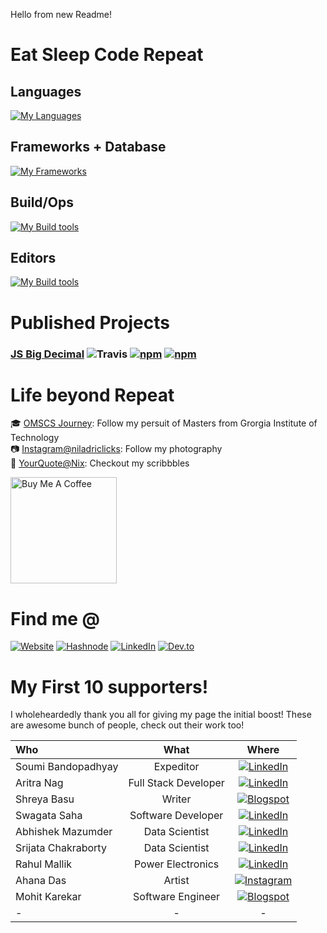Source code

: Hello from new Readme!

# Eat Sleep Code Repeat
## Languages
[![My Languages](http://skillicons.dev/icons?i=js,ts,python,sass,c,cpp,cs,java,html,css)](https://skillicons.dev)

## Frameworks + Database
[![My Frameworks](https://skillicons.dev/icons?i=nodejs,express,react,redux,angular,jest,spring,unity,mongodb,mysql)](https://skillicons.dev)

## Build/Ops
[![My Build tools](https://skillicons.dev/icons?i=jenkins,githubactions,docker,webpack,linux,bash)](https://skillicons.dev)

## Editors
[![My Build tools](https://skillicons.dev/icons?i=vscode,eclipse,idea,unity)](https://skillicons.dev)


<!-- ![Top Langs](https://github-readme-stats.vercel.app/api/top-langs/?username=royNiladri&layout=compact&langs_count=8)
![Github stats](https://github-readme-stats.vercel.app/api?username=royNiladri&show_icons=true&count_private=true&include_all_commits=true&hide=contribs) 
-->
# Published Projects
### [JS Big Decimal](https://github.com/royNiladri/js-big-decimal) ![Travis](https://img.shields.io/travis/royNiladri/js-big-decimal.svg?style=flat-square) [![npm](https://img.shields.io/npm/v/js-big-decimal.svg?style=flat-square)](https://www.npmjs.com/package/js-big-decimal) [![npm](https://img.shields.io/npm/dt/js-big-decimal.svg?style=flat-square)](https://www.npmjs.com/package/js-big-decimal)

# Life beyond Repeat
:mortar_board: [OMSCS Journey](https://omscs.royniladri.dev/): Follow my persuit of Masters from Grorgia Institute of Technology\
:camera: [Instagram@niladriclicks](https://www.instagram.com/niladriclicks/): Follow my photography\
:pencil: [YourQuote@Nix](https://www.yourquote.in/niladri-roy-f2tt/quotes): Checkout my scribbbles
<!-- :eye: ![Profile views](https://gpvc.arturio.dev/royNiladri) -->

<a href="https://www.buymeacoffee.com/royniladri" target="_blank"><img src="https://cdn.buymeacoffee.com/buttons/v2/default-blue.png" alt="Buy Me A Coffee" width="170"></a>

# Find me @
[![Website](https://img.shields.io/static/v1?label=&message=Roy%20Niladri&color=2069e0&style=for-the-badge)](https://royniladri.dev/)
[![Hashnode](https://img.shields.io/static/v1?label=&message=Ones%20%26%20Zeros&color=2962ff&style=for-the-badge&logo=hashnode&logoColor=white)](https://ones-zeros.royniladri.dev/)
[![LinkedIn](https://img.shields.io/static/v1?label=&message=LinkedIn&color=0077b5&style=for-the-badge&logo=LinkedIn&logoColor=white)](https://www.linkedin.com/in/roy-niladri/)
[![Dev.to](https://img.shields.io/static/v1?label=&message=Dev.to&color=0a0a0a&style=for-the-badge&logo=dev.to&logoColor=white)](https://dev.to/royniladri/)

# My First 10 supporters!
I wholeheardedly thank you all for giving my page the initial boost! These are awesome bunch of people, check out their work too!

|Who|What|Where|
|:--|:--:|:--:|
|Soumi Bandopadhyay | Expeditor | [![LinkedIn](https://img.shields.io/static/v1?label=&message=LinkedIn&color=0077b5&style=for-the-badge&logo=LinkedIn&logoColor=white)](https://www.linkedin.com/in/soumi-bandopadhyay/)|
|Aritra Nag | Full Stack Developer | [![LinkedIn](https://img.shields.io/static/v1?label=&message=LinkedIn&color=0077b5&style=for-the-badge&logo=LinkedIn&logoColor=white)](https://www.linkedin.com/in/aritra-nag-344461b2/)|
|Shreya Basu | Writer | [![Blogspot](https://img.shields.io/badge/Blogger-FF5722?style=for-the-badge&logo=blogger&logoColor=white)](https://shreya-nostalgia.blogspot.com/)|
|Swagata Saha | Software Developer | [![LinkedIn](https://img.shields.io/static/v1?label=&message=LinkedIn&color=0077b5&style=for-the-badge&logo=LinkedIn&logoColor=white)](https://www.linkedin.com/in/swagata-saha-358170130/)|
|Abhishek Mazumder | Data Scientist | [![LinkedIn](https://img.shields.io/static/v1?label=&message=LinkedIn&color=0077b5&style=for-the-badge&logo=LinkedIn&logoColor=white)](https://www.linkedin.com/in/abhishek-majumdar-983507148/)|
|Srijata Chakraborty | Data Scientist | [![LinkedIn](https://img.shields.io/static/v1?label=&message=LinkedIn&color=0077b5&style=for-the-badge&logo=LinkedIn&logoColor=white)](https://www.linkedin.com/in/srijatachakravorti/)|
|Rahul Mallik | Power Electronics | [![LinkedIn](https://img.shields.io/static/v1?label=&message=LinkedIn&color=0077b5&style=for-the-badge&logo=LinkedIn&logoColor=white)](https://www.linkedin.com/in/rahul-mallik-62630290/)|
|Ahana Das | Artist | [![Instagram](https://img.shields.io/badge/Instagram-E4405F?style=for-the-badge&logo=instagram&logoColor=white)](https://www.instagram.com/artventure.ahana/)|
|Mohit Karekar | Software Engineer | [![Blogspot](https://img.shields.io/badge/Blogger-FF5722?style=for-the-badge&logo=blogger&logoColor=white)](https://mohitkarekar.com//)|
| - | - | - |
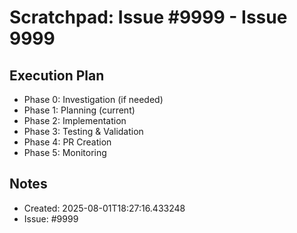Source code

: # Scratchpad: Issue #9999 - Issue 9999

## Execution Plan
- Phase 0: Investigation (if needed)
- Phase 1: Planning (current)
- Phase 2: Implementation
- Phase 3: Testing & Validation
- Phase 4: PR Creation
- Phase 5: Monitoring

## Notes
- Created: 2025-08-01T18:27:16.433248
- Issue: #9999
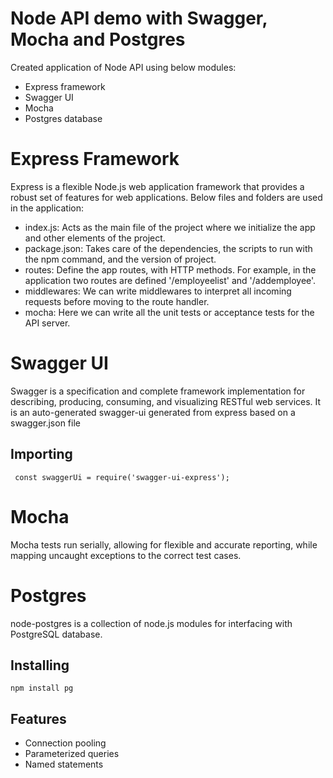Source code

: # Node API demo with Swagger, Mocha and Postgres

Created application of Node API using below modules:

  - Express framework
  - Swagger UI
  - Mocha
  - Postgres database

# Express Framework
Express is a flexible Node.js web application framework that provides a robust set of features for web applications.
Below files and folders are used in the application:
- index.js: Acts as the main file of the project where we initialize the app and other elements of the project.
- package.json: Takes care of the dependencies, the scripts to run with the npm command, and the version of project.
- routes: Define the app routes, with HTTP methods. For example, in the application two routes are defined '/employeelist' and '/addemployee'.
- middlewares: We can write middlewares to interpret all incoming requests before moving to the route handler. 
- mocha: Here we can write all the unit tests or acceptance tests for the API server.

# Swagger UI
Swagger is a specification and complete framework implementation for describing, producing, consuming, and visualizing RESTful web services. It is an auto-generated swagger-ui generated from express based on a swagger.json file

## Importing
` 
const swaggerUi = require('swagger-ui-express'); 
`

# Mocha
Mocha tests run serially, allowing for flexible and accurate reporting, while mapping uncaught exceptions to the correct test cases.

# Postgres
node-postgres is a collection of node.js modules for interfacing with PostgreSQL database.

## Installing
`
npm install pg
`
## Features
- Connection pooling
- Parameterized queries
- Named statements
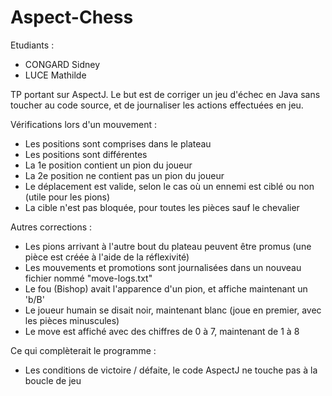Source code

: 
# Aspect-Chess

Etudiants :

 - CONGARD Sidney
 - LUCE Mathilde  

TP portant sur AspectJ. Le but est de corriger un jeu d'échec en Java sans toucher au code source,
et de journaliser les actions effectuées en jeu.

Vérifications lors d'un mouvement :

 - Les positions sont comprises dans le plateau
 - Les positions sont différentes
 - La 1e position contient un pion du joueur
 - La 2e position ne contient pas un pion du joueur
 - Le déplacement est valide, selon le cas où un ennemi est ciblé ou non (utile pour les pions)
 - La cible n'est pas bloquée, pour toutes les pièces sauf le chevalier

Autres corrections :
 
 - Les pions arrivant à l'autre bout du plateau peuvent être promus (une pièce est créée à l'aide
   de la réflexivité)
 - Les mouvements et promotions sont journalisées dans un nouveau fichier nommé "move-logs.txt"
 - Le fou (Bishop) avait l'apparence d'un pion, et affiche maintenant un 'b/B'
 - Le joueur humain se disait noir, maintenant blanc (joue en premier, avec les pièces minuscules)
 - Le move est affiché avec des chiffres de 0 à 7, maintenant de 1 à 8

Ce qui complèterait le programme :

 - Les conditions de victoire / défaite, le code AspectJ ne touche pas à la boucle de jeu
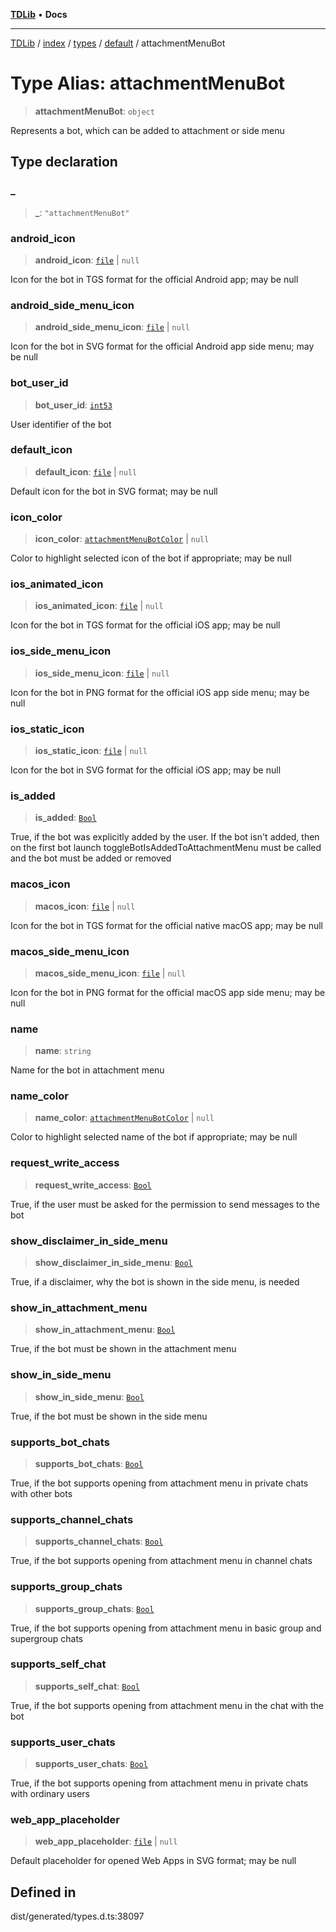 [**TDLib**](../../../../../../README.md) • **Docs**

***

[TDLib](../../../../../../modules.md) / [index](../../../../../README.md) / [types](../../../README.md) / [default](../README.md) / attachmentMenuBot

# Type Alias: attachmentMenuBot

> **attachmentMenuBot**: `object`

Represents a bot, which can be added to attachment or side menu

## Type declaration

### \_

> **\_**: `"attachmentMenuBot"`

### android\_icon

> **android\_icon**: [`file`](file.md) \| `null`

Icon for the bot in TGS format for the official Android app; may be null

### android\_side\_menu\_icon

> **android\_side\_menu\_icon**: [`file`](file.md) \| `null`

Icon for the bot in SVG format for the official Android app side menu; may be null

### bot\_user\_id

> **bot\_user\_id**: [`int53`](int53.md)

User identifier of the bot

### default\_icon

> **default\_icon**: [`file`](file.md) \| `null`

Default icon for the bot in SVG format; may be null

### icon\_color

> **icon\_color**: [`attachmentMenuBotColor`](attachmentMenuBotColor.md) \| `null`

Color to highlight selected icon of the bot if appropriate; may be null

### ios\_animated\_icon

> **ios\_animated\_icon**: [`file`](file.md) \| `null`

Icon for the bot in TGS format for the official iOS app; may be null

### ios\_side\_menu\_icon

> **ios\_side\_menu\_icon**: [`file`](file.md) \| `null`

Icon for the bot in PNG format for the official iOS app side menu; may be null

### ios\_static\_icon

> **ios\_static\_icon**: [`file`](file.md) \| `null`

Icon for the bot in SVG format for the official iOS app; may be null

### is\_added

> **is\_added**: [`Bool`](Bool.md)

True, if the bot was explicitly added by the user. If the bot isn't added, then on the first bot launch toggleBotIsAddedToAttachmentMenu must be called and the bot must be added or removed

### macos\_icon

> **macos\_icon**: [`file`](file.md) \| `null`

Icon for the bot in TGS format for the official native macOS app; may be null

### macos\_side\_menu\_icon

> **macos\_side\_menu\_icon**: [`file`](file.md) \| `null`

Icon for the bot in PNG format for the official macOS app side menu; may be null

### name

> **name**: `string`

Name for the bot in attachment menu

### name\_color

> **name\_color**: [`attachmentMenuBotColor`](attachmentMenuBotColor.md) \| `null`

Color to highlight selected name of the bot if appropriate; may be null

### request\_write\_access

> **request\_write\_access**: [`Bool`](Bool.md)

True, if the user must be asked for the permission to send messages to the bot

### show\_disclaimer\_in\_side\_menu

> **show\_disclaimer\_in\_side\_menu**: [`Bool`](Bool.md)

True, if a disclaimer, why the bot is shown in the side menu, is needed

### show\_in\_attachment\_menu

> **show\_in\_attachment\_menu**: [`Bool`](Bool.md)

True, if the bot must be shown in the attachment menu

### show\_in\_side\_menu

> **show\_in\_side\_menu**: [`Bool`](Bool.md)

True, if the bot must be shown in the side menu

### supports\_bot\_chats

> **supports\_bot\_chats**: [`Bool`](Bool.md)

True, if the bot supports opening from attachment menu in private chats with other bots

### supports\_channel\_chats

> **supports\_channel\_chats**: [`Bool`](Bool.md)

True, if the bot supports opening from attachment menu in channel chats

### supports\_group\_chats

> **supports\_group\_chats**: [`Bool`](Bool.md)

True, if the bot supports opening from attachment menu in basic group and supergroup chats

### supports\_self\_chat

> **supports\_self\_chat**: [`Bool`](Bool.md)

True, if the bot supports opening from attachment menu in the chat with the bot

### supports\_user\_chats

> **supports\_user\_chats**: [`Bool`](Bool.md)

True, if the bot supports opening from attachment menu in private chats with ordinary users

### web\_app\_placeholder

> **web\_app\_placeholder**: [`file`](file.md) \| `null`

Default placeholder for opened Web Apps in SVG format; may be null

## Defined in

dist/generated/types.d.ts:38097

+++

§ ACTIVITY:
The line holding "## Installing" starts the copy and the line holding "- Le fou (Bishop)" ends it. Repeat those two lines above and all between them exactly, leaving out pictures.

§ EXPECTED ANSWER:
## Installing
`
npm install pg
`
## Features
- Connection pooling
- Parameterized queries
- Named statements
Source code

: 
# Aspect-Chess

Etudiants :

 - CONGARD Sidney
 - LUCE Mathilde  

TP portant sur AspectJ. Le but est de corriger un jeu d'échec en Java sans toucher au code source,
et de journaliser les actions effectuées en jeu.

Vérifications lors d'un mouvement :

 - Les positions sont comprises dans le plateau
 - Les positions sont différentes
 - La 1e position contient un pion du joueur
 - La 2e position ne contient pas un pion du joueur
 - Le déplacement est valide, selon le cas où un ennemi est ciblé ou non (utile pour les pions)
 - La cible n'est pas bloquée, pour toutes les pièces sauf le chevalier

Autres corrections :
 
 - Les pions arrivant à l'autre bout du plateau peuvent être promus (une pièce est créée à l'aide
   de la réflexivité)
 - Les mouvements et promotions sont journalisées dans un nouveau fichier nommé "move-logs.txt"
 - Le fou (Bishop) avait l'apparence d'un pion, et affiche maintenant un 'b/B'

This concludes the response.